The advertising appeared in both outdoor and in the programme for the GAA All Ireland Semi-Final Match Programme. The imagery used in each media varied slightly.
The Billboard featured a well-dressed man in a suit jacket and open necked shirt. The man was sitting down and was accompanied by a dark haired young woman who was leaning over him. The woman was in her underwear which included a suspender belt. The man had his left hand on the young woman’s left arm, his right hand was leaning over her lower back. The Caption read:
“6th Sense Global Design
DRESS TO IMPRESS”
The same couple appeared in this advertisement dressed as described above. They were both standing and wore sultry expressions. The man had his right arm draped across the woman’s right arm with his hand embracing her shoulder. She had her left hand on the man’s waist. The caption read the same as above.
All complainants considered the advertising to be sexist and demeaning to women. Some considered it inappropriate for children’s viewing. One complainant objected to the inclusion of the advertisement in a match programme, where there was a greater likelihood of children seeing it, to be inappropriate.

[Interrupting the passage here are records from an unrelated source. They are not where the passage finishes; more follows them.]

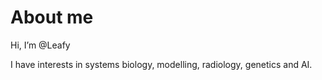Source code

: # About me 

Hi, I’m @Leafy

I have interests in systems biology, modelling, radiology,  genetics and AI. 

<!---
Leafy-59/Leafy-59 is a ✨ special ✨ repository because its `README.md` (this file) appears on your GitHub profile.
You can click the Preview link to take a look at your changes.
--->
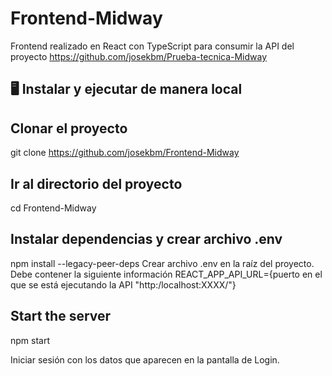 # Frontend-Midway
Frontend realizado en React con TypeScript para consumir la API del proyecto https://github.com/josekbm/Prueba-tecnica-Midway

## 🖥️ Instalar y ejecutar de manera local
## Clonar el proyecto

git clone https://github.com/josekbm/Frontend-Midway

## Ir al directorio del proyecto

cd Frontend-Midway

## Instalar dependencias y crear archivo .env

npm install --legacy-peer-deps
Crear archivo .env en la raíz del proyecto. Debe contener la siguiente información REACT_APP_API_URL={puerto en el que se está ejecutando la API "http:/localhost:XXXX/"}

## Start the server

npm start

Iniciar sesión con los datos que aparecen en la pantalla de Login.
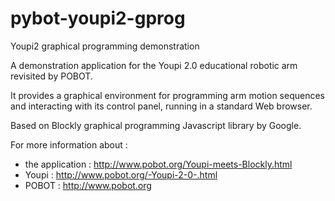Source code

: # pybot-youpi2-gprog
Youpi2 graphical programming demonstration

A demonstration application for the Youpi 2.0 educational robotic arm revisited by POBOT. 

It provides a graphical environment for programming arm motion sequences and interacting with its control panel, 
running in a standard Web browser. 

Based on Blockly graphical programming Javascript library by Google.

For more information about :
- the application : http://www.pobot.org/Youpi-meets-Blockly.html
- Youpi : http://www.pobot.org/-Youpi-2-0-.html
- POBOT : http://www.pobot.org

One complainant queried why a young woman had to appear in her underwear in an advertisement for men’s clothing.
The advertisers said it had never been their intention to offend anybody with their advertising campaign. They said they were no longer using the advertising and had replaced the imagery in question.
The advertisers forwarded a copy of their new advertising campaign with their response. This Campaign featured the same man as the previous campaign but this time he was featured on his own.
The Complaints Committee considered the details of the complaints and the advertisers’ response. They reminded the advertisers that “Marketing communications should respect the principle of equality of men and women. They should avoid gender stereotyping and any exploitation or demeaning of men or women” and “not use offensive or provocative copy or images merely to attract attention.
The Committee noted that the product being advertised in this case was men’s clothing. They considered that the images in question had been used merely to attract attention and were provocative and exploitative. The Committee concluded that the advertising was in breach of Sections 3.17, 3.18 and 3.20 of the Code.
As the advertising had been amended no further action was required in this case. The Committee reminded the advertisers, however, to avoid provocative and gender stereotyping imagery in future marketing communications.